August 10th, 2011 at 3:01PM
Alabama better keep winning. In fiscal year 2009 it ranked No. 8 in the nation in expenditures on athletics at $81.8 million. See Table 1.1 on p. 18 of Big Time Sports in American Universities by Duke University economics professor Charles Coltfelter.
In 2009 only 14 out of 120 programs from the Football Bowl Subdivision generated more income than expenses. See the August 18, 2010 report in Inside Higher Education at http://www.insidehighered.com/news/2010/08/18/ncaa.
The University of Minnesota ranked No. 20 in the nation in fiscal year 2009 with $70.3 million in expenditures on athletics. The athletic department receives annual multi-million dollar subsidies from the general fund of the University. Meanwhile,the administration continues to cut courses and faculty positions and to replace professors with part-time instructors without tenure.

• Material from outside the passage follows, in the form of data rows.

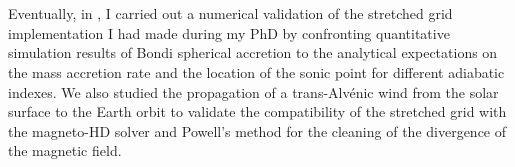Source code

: \documentclass[a4paper,12pt,onecolumn]{article}
\begin{document}
\phantom{m}\\ \\
\indent Eventually, in \cite{Xia2017}, I carried out a numerical validation of the stretched grid implementation I had made during my PhD by confronting quantitative simulation results of Bondi spherical accretion to the analytical expectations on the mass accretion rate and the location of the sonic point for different adiabatic indexes. We also studied the propagation of a trans-Alv\'enic wind from the solar surface to the Earth orbit to validate the compatibility of the stretched grid with the magneto-HD solver and Powell's method for the cleaning of the divergence of the magnetic field.\\
%
%
%
%
\end{document}
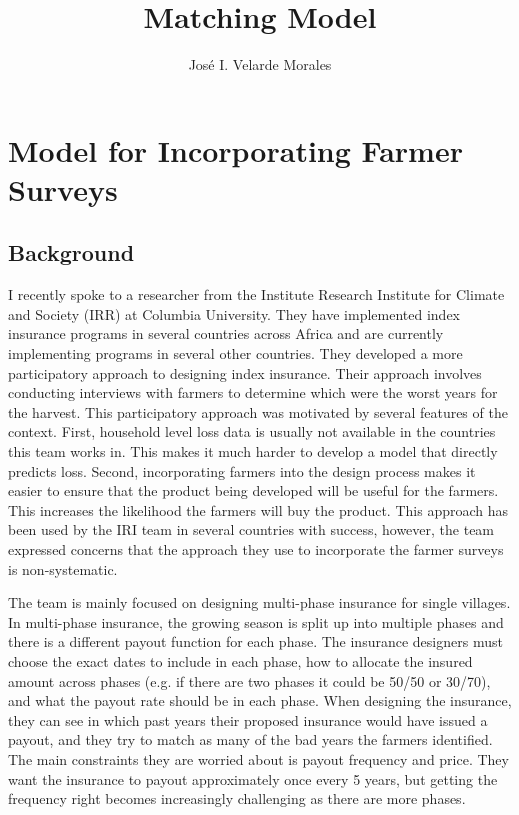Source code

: \documentclass[11pt]{article}
\title{Matching Model}
\author{José I. Velarde Morales}
\begin{document}
\maketitle

\section{Model for Incorporating Farmer Surveys} \label{limited-data}
  \subsection{Background}
    I recently spoke to a researcher from the Institute Research Institute for Climate and Society (IRR) at Columbia University. They have implemented index insurance programs in several countries across Africa and are currently implementing programs in several other countries. They developed a more participatory approach to designing index insurance. Their approach involves conducting interviews with farmers to determine which were the worst years for the harvest. This participatory approach was motivated by several features of the context. First, household level loss data is usually not available in the countries this team works in. This makes it much harder to develop a model that directly predicts loss. Second, incorporating farmers into the design process makes it easier to ensure that the product being developed will be useful for the farmers. This increases the likelihood the farmers will buy the product. This approach has been used by the IRI team in several countries with success, however, the team expressed concerns that the approach they use to incorporate the farmer surveys is non-systematic. 

    The team is mainly focused on designing multi-phase insurance for single villages. In multi-phase insurance, the growing season is split up into multiple phases and there is a different payout function for each phase. The insurance designers must choose the exact dates to include in each phase, how to allocate the insured amount across phases (e.g. if there are two phases it could be 50/50 or 30/70), and what the payout rate should be in each phase. When designing the insurance, they can see in which past years their proposed insurance would have issued a payout, and they try to match as many of the bad years the farmers identified. The main constraints they are worried about is payout frequency and price. They want the insurance to payout approximately once every 5 years, but getting the frequency right becomes increasingly challenging as there are more phases.  
\end{document}

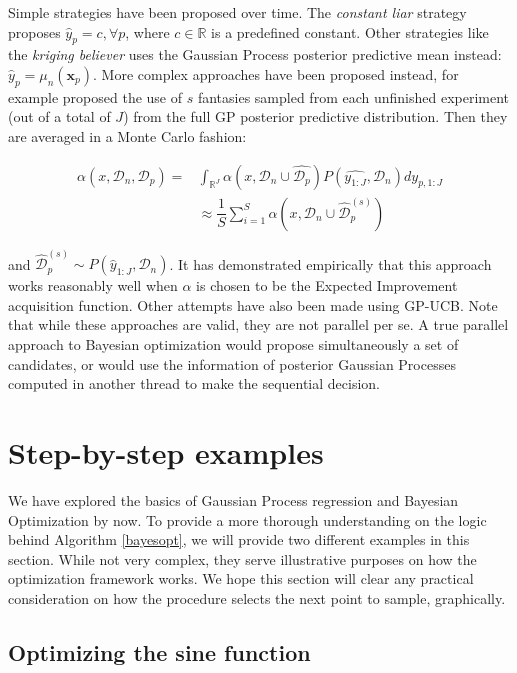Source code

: \documentclass[10pt,a4paper,twoside]{book}
\begin{document}
Simple strategies have been proposed over time. The \textit{constant liar} strategy proposes $\hat{y}_p = c, \forall p$, where $c \in \mathbb{R}$ is a predefined constant. Other strategies like the \textit{kriging believer} uses the Gaussian Process posterior predictive mean instead: $\hat{y}_p = \mu_n(\boldsymbol{x}_p)$. More complex approaches have been proposed instead, for example \cite{Snoek2012} proposed the use of $s$ fantasies sampled from each unfinished experiment (out of a total of $J$) from the full GP posterior predictive distribution. Then they are averaged in a Monte Carlo fashion:

\begin{align}
\alpha(x, \mathcal{D}_n, \mathcal{D}_p) =& \int_{\mathbb{R}^J} \alpha(x, \mathcal{D}_n \cup \hat{\mathcal{D}_p})P(\hat{y_{1:J}}, \mathcal{D}_n) dy_{p, 1:J}\\
&\approx \dfrac{1}{S} \sum_{i=1}^S \alpha(x, \mathcal{D}_n \cup \hat{\mathcal{D}}_p^{(s)})
\end{align} 

and $\hat{\mathcal{D}}_p^{(s)} \sim P(\hat{y}_{1:J}, \mathcal{D}_n)$. It has demonstrated empirically that this approach works reasonably well when $\alpha$ is chosen to be the Expected Improvement acquisition function. Other attempts \cite{Desautels2012} have also been made using GP-UCB. Note that while these approaches are valid, they are not parallel per se. A true parallel approach to Bayesian optimization would propose simultaneously a set of candidates, or would use the information of posterior Gaussian Processes computed in another thread to make the sequential decision. 


\section{Step-by-step examples}

We have explored the basics of Gaussian Process regression and Bayesian Optimization by now. To provide a more thorough understanding on the logic behind Algorithm \ref{bayesopt}, we will provide two different examples in this section. While not very complex, they serve illustrative purposes on how the optimization framework works. We hope this section will clear any practical consideration on how the procedure selects the next point to sample, graphically.

\subsection{Optimizing the sine function}
\end{document}
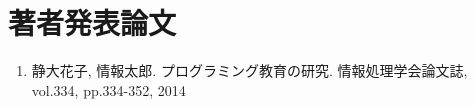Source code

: \chapter*{著者発表論文}
\begin{enumerate}
\renewcommand{\labelenumi}{[\arabic{enumi}]}

\item 静大花子, 情報太郎. 
プログラミング教育の研究.  
情報処理学会論文誌, vol.334, pp.334-352, 2014


\end{enumerate}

See Section 1 of $tate of the University–A Parent’s Perspective at http://ptable.blogspot.com/2011/07/tate-of-u-parents-perspective.html#links.
Then there are the continuing direct and indirect costs for the construction of a $288.5 million football stadium that will be used for six games each year. See Section 5 of University Inc. Part II at http://ptable.blogspot.com/2011/02/draft-as-university-transforms-itself.html#links.
August 11th, 2011 at 7:15AM
Thanks for that info, Michael.
Our own athletics dept. does not have a champagne and caviar budget, but they are essentially immune to the cuts that are routinely inflicted on nearly all other areas of our university. It is simply taken for granted that every assistant coach, trainer, and even secretary will be replaced when one leaves. When they run over their budget, they are allowed to keep spending.